# HW 1

For this homework, please design, train, and evaluate a MLP (Multi-Layer Perceptron, aka Neural Network whose layers are all Linear layers) on the FashinMNIST data set.
The dataset can be downloaded via PyTorch, just like how I downloaded the CIFAR-10 dataset.


# 0. Introduction and Importing

First, we import the most fundamental packages/modules of PyTorch.

In [2]:
import torch # a Tensor library like NumPy, with strong GPU support
import torch.optim # functions related to optimization algorithms

import torch.nn # a neural networks library deeply integrated with autograd designed for maximum flexibility
import torch.nn.functional
# nn and nn.functional works kinda similarly. If you are interested in their subtile difference, please check out this discussion https://discuss.pytorch.org/t/what-is-the-difference-between-torch-nn-and-torch-nn-functional/33597

import torch.utils.data # utility functions such as DataLoader


# import torch # * a Tensor library like NumPy, with strong GPU support
# import torch.optim as optim # functions related to optimization algorithms

# import torch.nn as nn # a neural networks library deeply integrated with autograd designed for maximum flexibility
# import torch.nn.functional as F
# # nn and nn.functional works kinda similarly. If you are interested in their subtile difference, please check out this discussion https://discuss.pytorch.org/t/what-is-the-difference-between-torch-nn-and-torch-nn-functional/33597

# import torch.utils.data as data # utility functions such as DataLoader

Pytorch essentially does two things:
- Manipulates the so-called tensor data structure on GPU, just like NumPy can manipulate ndarray on CPU.
- Provides a automatic differentiation engine and some convenient helper functions for deep learning

Tensor is a data structure that can be thought of as a generalization of a matrix. A grayscale image is a matrix, but a colored image with 3 channels can be thought of a tensor.

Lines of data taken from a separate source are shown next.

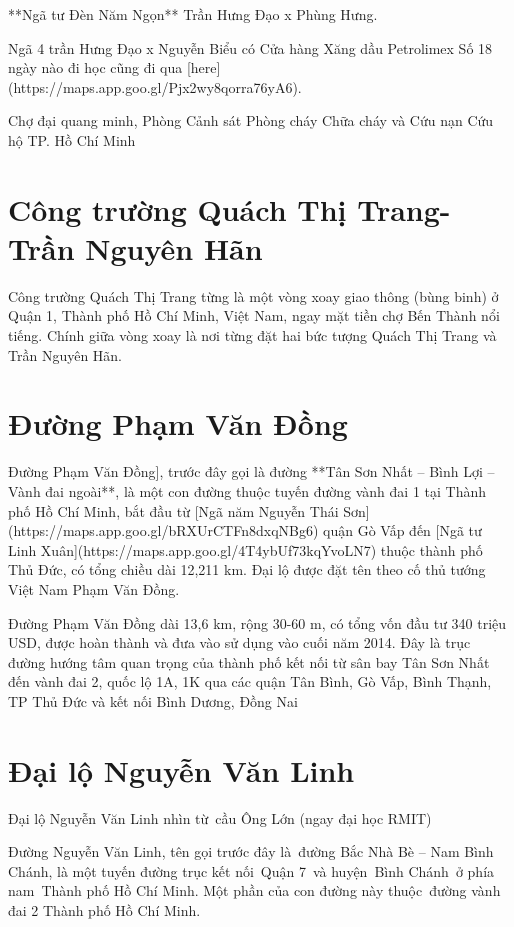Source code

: **Ngã tư Đèn Năm Ngọn** Trần Hưng Đạo x Phùng Hưng.

Ngã 4 trần Hưng Đạo x Nguyễn Biểu có Cửa hàng Xăng dầu Petrolimex Số 18 ngày nào đi học cũng đi qua [here](https://maps.app.goo.gl/Pjx2wy8qorra76yA6).

Chợ đại quang minh, Phòng Cảnh sát Phòng cháy Chữa cháy và Cứu nạn Cứu hộ TP. Hồ Chí Minh

\section{Công trường Quách Thị Trang-Trần Nguyên Hãn}

Công trường Quách Thị Trang từng là một vòng xoay giao thông (bùng binh) ở Quận 1, Thành phố Hồ Chí Minh, Việt Nam, ngay mặt tiền chợ Bến Thành nổi tiếng. Chính giữa vòng xoay là nơi từng đặt hai bức tượng Quách Thị Trang và Trần Nguyên Hãn.

\section{Đường Phạm Văn Đồng}

Đường Phạm Văn Đồng], trước đây gọi là đường **Tân Sơn Nhất – Bình Lợi – Vành đai ngoài**, là một con đường thuộc tuyến đường vành đai 1 tại Thành phố Hồ Chí Minh, bắt đầu từ [Ngã năm Nguyễn Thái Sơn](https://maps.app.goo.gl/bRXUrCTFn8dxqNBg6) quận Gò Vấp đến [Ngã tư Linh Xuân](https://maps.app.goo.gl/4T4ybUf73kqYvoLN7) thuộc thành phố Thủ Đức, có tổng chiều dài 12,211 km. Đại lộ được đặt tên theo cố thủ tướng Việt Nam Phạm Văn Đồng.

Đường Phạm Văn Đồng dài 13,6 km, rộng 30-60 m, có tổng vốn đầu tư 340 triệu USD, được hoàn thành và đưa vào sử dụng vào cuối năm 2014. Đây là trục đường hướng tâm quan trọng của thành phố kết nối từ sân bay Tân Sơn Nhất đến vành đai 2, quốc lộ 1A, 1K qua các quận Tân Bình, Gò Vấp, Bình Thạnh, TP Thủ Đức và kết nối Bình Dương, Đồng Nai

\section{Đại lộ Nguyễn Văn Linh}

Đại lộ Nguyễn Văn Linh nhìn từ cầu Ông Lớn (ngay đại học RMIT)

Đường Nguyễn Văn Linh, tên gọi trước đây là đường Bắc Nhà Bè – Nam Bình Chánh, là một tuyến đường trục kết nối Quận 7 và huyện Bình Chánh ở phía nam Thành phố Hồ Chí Minh. Một phần của con đường này thuộc đường vành đai 2 Thành phố Hồ Chí Minh.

Check if we are using GPU. Computation will be very slow if not.

In [3]:
torch.cuda.is_available()

True

Next we import some vision-related packges

In [5]:
import torchvision
import torchvision.datasets

Finally some generic helper packages

In [6]:
from sklearn.metrics import confusion_matrix
from sklearn.metrics import ConfusionMatrixDisplay
import matplotlib.pyplot as plt
import numpy as np

import copy
import random
import time
import cv2


The code sets a seed for the random number generators used by the random module, the numpy library, and the PyTorch library. By setting a seed, the code ensures that the results of the random number generation will be deterministic and reproducible, meaning that each time the code is run, the same sequence of random numbers will be generated. This is useful for debugging and testing, as well as for reproducing experimental results.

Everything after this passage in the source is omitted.